28 set 2020, 11:36 - atualizado em 28 set 2020, 11:36
“A sabedoria popular diz que para nevoeiro e adolescência não há remédio”, diz o colunista

Caro jovem investidor,

Entendo a sua ansiedade em ganhar dinheiro rápido. Aliás, entendo a sua ansiedade como um todo. Afinal, você é jovem. Consigo, inclusive, ver um lado bonito nessa história.

A ânsia de viver, a capacidade de projetar um futuro perfeito — enquanto os velhos já estão mais calejados com os próprios fracassos, erros e desvios aleatórios frente à perfeição anteriormente esperada; portanto, sabem mais sobre as chances de novos percalços e admitem maior prudência —, e a falta de nitidez sobre a finitude da vida, já que sobram-lhe ainda muitos anos pela frente, transbordam pelo seu olhar e sua pele. Quase posso tocá-los no ar.

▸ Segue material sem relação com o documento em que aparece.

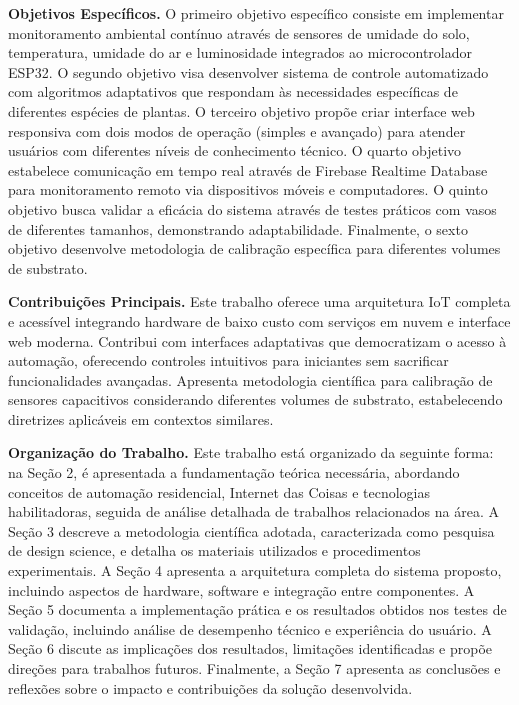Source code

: \documentclass[oneside,english,brazilian]{UNISINOSmonografia}
\begin{document}
\medskip
\textbf{Objetivos Específicos.} O primeiro objetivo específico consiste em implementar monitoramento ambiental contínuo através de sensores de umidade do solo, temperatura, umidade do ar e luminosidade integrados ao microcontrolador ESP32. O segundo objetivo visa desenvolver sistema de controle automatizado com algoritmos adaptativos que respondam às necessidades específicas de diferentes espécies de plantas. O terceiro objetivo propõe criar interface web responsiva com dois modos de operação (simples e avançado) para atender usuários com diferentes níveis de conhecimento técnico. O quarto objetivo estabelece comunicação em tempo real através de Firebase Realtime Database para monitoramento remoto via dispositivos móveis e computadores. O quinto objetivo busca validar a eficácia do sistema através de testes práticos com vasos de diferentes tamanhos, demonstrando adaptabilidade. Finalmente, o sexto objetivo desenvolve metodologia de calibração específica para diferentes volumes de substrato.

\medskip

\textbf{Contribuições Principais.} Este trabalho oferece uma arquitetura IoT completa e acessível integrando hardware de baixo custo com serviços em nuvem e interface web moderna. Contribui com interfaces adaptativas que democratizam o acesso à automação, oferecendo controles intuitivos para iniciantes sem sacrificar funcionalidades avançadas. Apresenta metodologia científica para calibração de sensores capacitivos considerando diferentes volumes de substrato, estabelecendo diretrizes aplicáveis em contextos similares.
\medskip

\textbf{Organização do Trabalho.} Este trabalho está organizado da seguinte forma: na Seção 2, é apresentada a fundamentação teórica necessária, abordando conceitos de automação residencial, Internet das Coisas e tecnologias habilitadoras, seguida de análise detalhada de trabalhos relacionados na área. A Seção 3 descreve a metodologia científica adotada, caracterizada como pesquisa de design science, e detalha os materiais utilizados e procedimentos experimentais. A Seção 4 apresenta a arquitetura completa do sistema proposto, incluindo aspectos de hardware, software e integração entre componentes. A Seção 5 documenta a implementação prática e os resultados obtidos nos testes de validação, incluindo análise de desempenho técnico e experiência do usuário. A Seção 6 discute as implicações dos resultados, limitações identificadas e propõe direções para trabalhos futuros. Finalmente, a Seção 7 apresenta as conclusões e reflexões sobre o impacto e contribuições da solução desenvolvida.
\end{document}
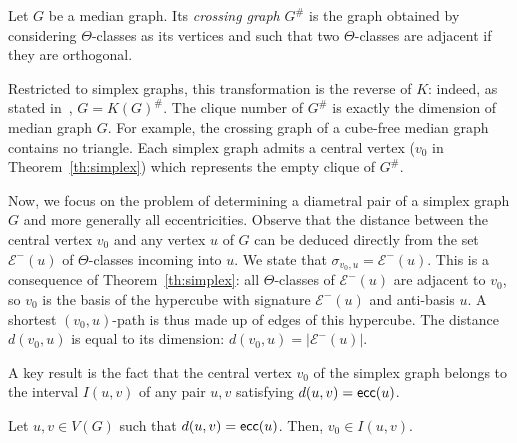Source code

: \documentclass[a4paper,UKenglish,numberwithinsect,cleveref, autoref]{lipics-v2021}
\newcommand{\card}[1]{\left| #1 \right|}
\newcommand{\ecc}{\mbox{\textsf{ecc}}}
\begin{document}


\begin{definition}
Let $G$ be a median graph. Its \textit{crossing graph} $G^{\#}$ is the graph obtained by considering $\Theta$-classes as its vertices and such that two $\Theta$-classes are adjacent if they are orthogonal.
\label{def:crossing}
\end{definition}

Restricted to simplex graphs, this transformation is the reverse of $K$: indeed, as stated in~\cite{KlMu02}, $G = K(G)^{\#}$. The clique number of $G^{\#}$ is exactly the dimension of median graph $G$. For example, the crossing graph of a cube-free median graph contains no triangle. Each simplex graph admits a central vertex ($v_0$ in Theorem~\ref{th:simplex}) which represents the empty clique of $G^{\#}$.

Now, we focus on the problem of determining a diametral pair of a simplex graph $G$ and more generally all eccentricities. Observe that the distance between the central vertex $v_0$ and any vertex $u$ of $G$ can be deduced directly from the set $\mathcal{E}^-(u)$ of $\Theta$-classes incoming into $u$. We state that $\sigma_{v_0,u} = \mathcal{E}^-(u)$. This is a consequence of Theorem~\ref{th:simplex}: all $\Theta$-classes of $\mathcal{E}^-(u)$ are adjacent to $v_0$, so $v_0$ is the basis of the hypercube with signature $\mathcal{E}^-(u)$ and anti-basis $u$. A shortest $(v_0,u)$-path is thus made up of edges of this hypercube. The distance $d(v_0,u)$ is equal to its dimension: $d(v_0,u) = \card{\mathcal{E}^-(u)}$.

A key result is the fact that the central vertex $v_0$ of the simplex graph belongs to the interval $I(u,v)$ of any pair $u,v$ satisfying $d(u,v) = \ecc(u)$.

\begin{lemma}
Let $u,v \in V(G)$ such that $d(u,v) = \ecc(u)$. Then, $v_0 \in I(u,v)$.
\label{le:center_simplex}
\end{lemma}
\end{document}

Ao tentar responder à sua pergunta, decidi recorrer a Rainer Maria Rilke, que me parece já ter percorrido o exercício nas “Cartas a um jovem poeta”. Mais do que isso, eu jamais conseguiria chegar a este nível de precisão nas palavras:

“Deixe a seus julgamentos sua própria e silenciosa evolução sem a perturbar; como qualquer progresso, ela deve vir do âmago do seu ser e não pode ser reprimida ou acelerada por coisa alguma.

Tudo está em levar a termo e, depois, dar à luz. Deixar amadurecer inteiramente, no âmago de si, nas trevas do indizível e do inconsciente, do inacessível a seu próprio intelecto, cada impressão e cada germe de sentimento, e aguardar com profunda humildade e paciência a hora do parto de uma nova claridade: só isso é viver artisticamente na compreensão e na criação.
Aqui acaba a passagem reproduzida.